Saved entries
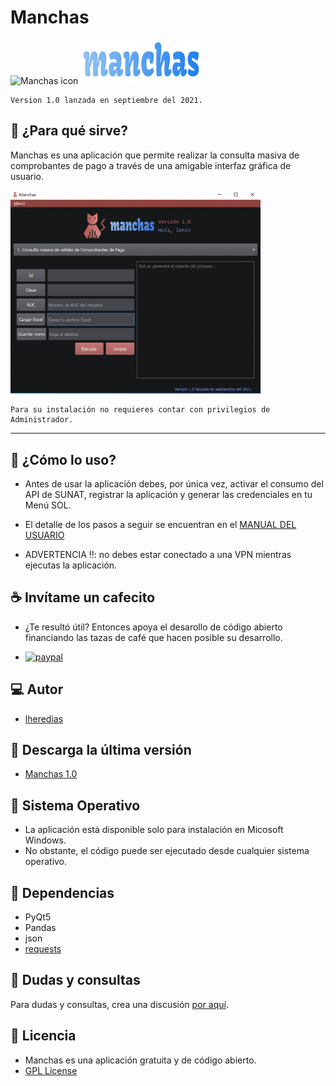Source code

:# Manchas
![Manchas icon](https://github.com/lheredias/manchas/blob/main/finalicon02.ico) ![Manchas logo](https://github.com/lheredias/manchas/blob/main/app%20name02.png) 

```
Version 1.0 lanzada en septiembre del 2021.
```

## :izakaya_lantern: ¿Para qué sirve?

Manchas es una aplicación que permite realizar la consulta masiva de comprobantes de pago a través de una amigable interfaz gráfica de usuario.

<img src="https://github.com/lheredias/manchas/blob/main/screenshot.png" width="400" /> 

```
Para su instalación no requieres contar con privilegios de Administrador.
```
***
## :notebook: ¿Cómo lo uso?

* Antes de usar la aplicación debes, por única vez, activar el consumo del API de SUNAT, registrar la aplicación y generar las credenciales en tu Menú SOL.

* El detalle de los pasos a seguir se encuentran en el [MANUAL DEL USUARIO](https://github.com/lheredias/manchas/blob/main/INSTRUCCIONES%20DE%20USO.pdf)

* ADVERTENCIA :bangbang:: no debes estar conectado a una VPN mientras ejecutas la aplicación.

## :coffee: Invítame un cafecito

* ¿Te resultó útil? Entonces apoya el desarollo de código abierto financiando las tazas de café que hacen posible su desarrollo.

* [![paypal](https://www.paypalobjects.com/en_US/i/btn/btn_donateCC_LG.gif)](https://www.paypal.com/donate?cmd=_s-xclick&hosted_button_id=A4T4MYRVADR6C)

## :computer: Autor

* [lheredias](https://github.com/lheredias) 

## :honeybee: Descarga la última versión

* [Manchas 1.0](https://github.com/lheredias/manchas/releases/tag/v1.0)

## :school_satchel: Sistema Operativo

* La aplicación está disponible solo para instalación en Micosoft Windows. 
* No obstante, el código puede ser ejecutado desde cualquier sistema operativo.  

## :floppy_disk: Dependencias

* PyQt5
* Pandas
* json
* [requests](https://docs.python-requests.org/en/latest/)

## :speech_balloon: Dudas y consultas

Para dudas y consultas, crea una discusión [por aquí](https://github.com/lheredias/manchas/discussions).

## :closed_book: Licencia

* Manchas es una aplicación gratuita y de código abierto. 
* [GPL License](https://github.com/lheredias/manchas/blob/main/LICENCE)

Work order :: Repeat the data word for word; drop the pictures.

Task solution ::
Source code

:# Manchas
![Manchas icon](https://github.com/lheredias/manchas/blob/main/finalicon02.ico) ![Manchas logo](https://github.com/lheredias/manchas/blob/main/app%20name02.png) 

```
Version 1.0 lanzada en septiembre del 2021.
```

## :izakaya_lantern: ¿Para qué sirve?

Manchas es una aplicación que permite realizar la consulta masiva de comprobantes de pago a través de una amigable interfaz gráfica de usuario.

<img src="https://github.com/lheredias/manchas/blob/main/screenshot.png" width="400" /> 

```
Para su instalación no requieres contar con privilegios de Administrador.
```
***
## :notebook: ¿Cómo lo uso?

* Antes de usar la aplicación debes, por única vez, activar el consumo del API de SUNAT, registrar la aplicación y generar las credenciales en tu Menú SOL.

* El detalle de los pasos a seguir se encuentran en el [MANUAL DEL USUARIO](https://github.com/lheredias/manchas/blob/main/INSTRUCCIONES%20DE%20USO.pdf)

* ADVERTENCIA :bangbang:: no debes estar conectado a una VPN mientras ejecutas la aplicación.

## :coffee: Invítame un cafecito

* ¿Te resultó útil? Entonces apoya el desarollo de código abierto financiando las tazas de café que hacen posible su desarrollo.

* [![paypal](https://www.paypalobjects.com/en_US/i/btn/btn_donateCC_LG.gif)](https://www.paypal.com/donate?cmd=_s-xclick&hosted_button_id=A4T4MYRVADR6C)

## :computer: Autor

* [lheredias](https://github.com/lheredias) 

## :honeybee: Descarga la última versión

* [Manchas 1.0](https://github.com/lheredias/manchas/releases/tag/v1.0)

## :school_satchel: Sistema Operativo

* La aplicación está disponible solo para instalación en Micosoft Windows. 
* No obstante, el código puede ser ejecutado desde cualquier sistema operativo.  

## :floppy_disk: Dependencias

* PyQt5
* Pandas
* json
* [requests](https://docs.python-requests.org/en/latest/)

## :speech_balloon: Dudas y consultas

Para dudas y consultas, crea una discusión [por aquí](https://github.com/lheredias/manchas/discussions).

## :closed_book: Licencia

* Manchas es una aplicación gratuita y de código abierto. 
* [GPL License](https://github.com/lheredias/manchas/blob/main/LICENCE)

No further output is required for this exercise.